De repente, um estrondo, uma pequena explosão...
Um tiro.
Os olhos sem foco de Carlos pararam de piscar. A cabeça começou a sangrar repentinamente, expondo um pequeno e profundo buraco perfurado por uma bala.
A arma estava sendo apontada por um ser que estava atrás dele, cujo a identidade assustou e impressionou aos olhos de Fred.
- Você – ele sussurrou e observou o corpo do tenente cair sobre o chão – Você... Como... Como...?
- Como eu sabia? – completou ela, mirando a arma em direção a cabeça de Fred – Eu sou a mãe dela, Fred. As mães sabem de tudo a respeito dos filhos. Vocês não conseguem esconder nenhum segredo de nós.
Fred abaixou-se enfraquecido e começou a arfar. Não podia ser. Não podia ser. Aquela pessoa que estava à sua frente jamais poderia saber de tudo o que havia acontecido. Porque aquela pessoa era nada mais nada menos do que Maria Franco de Almeida: A mãe de Aline!
- Achou que você seqüestraria Aline de mim sem pagar por isso? – Maria perguntou, aproximando-se cada vez mais de Fred – Achou que eu a deixaria com você, seu maluco? Achou que a mataria?
- Eu não queria matá-la, senhora! Eu, meu pai e meu primo estávamos tentando salvá-la. Ela tem um problema do coração e...
- EU SEI QUE ELA ESTÁ DOENTE! SOU A MÃE DELA E SEM MAIS DO QUE NINGUÉM QUE ELA PRECISA DE UM NOVO CORAÇÃO! Mas você ia mesmo matar a melhor amiga dela, Thalita, para dar-lhe a vida? Ia mesmo fazer isso, garoto?
- Não! NÃO! THALITA É MINHA IRMÃ! EU JAMAIS A MATARIA! Quem queria matá-la era Lucas. Ele amava a sua filha. Queria salvá-la de qualquer maneira...
Maria sorriu e baixou a arma, dizendo:
- Você é tão bom, Fred. Eu sabia que você jamais machucaria a sua irmã. Você é um bom garoto, um bom filho...
Os ouvidos de Fred estavam confusos. Ela estava tão calma, tão serena.
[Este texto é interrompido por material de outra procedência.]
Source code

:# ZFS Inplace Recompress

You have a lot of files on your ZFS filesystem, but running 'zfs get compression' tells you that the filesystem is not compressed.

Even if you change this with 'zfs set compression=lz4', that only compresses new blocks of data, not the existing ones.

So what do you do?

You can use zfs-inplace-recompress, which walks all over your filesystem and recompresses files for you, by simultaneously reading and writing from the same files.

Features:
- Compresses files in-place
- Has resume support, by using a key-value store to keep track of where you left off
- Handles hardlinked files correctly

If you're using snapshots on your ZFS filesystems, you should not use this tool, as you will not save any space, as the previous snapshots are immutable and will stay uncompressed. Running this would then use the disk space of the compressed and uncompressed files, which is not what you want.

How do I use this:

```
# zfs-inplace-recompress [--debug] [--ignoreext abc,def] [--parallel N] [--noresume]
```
E falava com ele de uma maneira como se o conhecesse há bastante tempo.
- Mas você deve voltar para o seu pai... – ela continuou, agora levantando a arma e apontando para o garoto – Deve voltar para a cadeia!
- NÃO!! – Fred exclamou num tom de socorro.
O disparo foi alto e certeiro... Atingiu a perna dele, exatamente o local onde Maria queria atirar.
A agonia foi tensa. O sangue quente escorreu do membro inferior de Fred. Ele caiu ao chão e começou a gritar de dor, olhando furiosamente para a mulher que sorria diabolicamente para ele.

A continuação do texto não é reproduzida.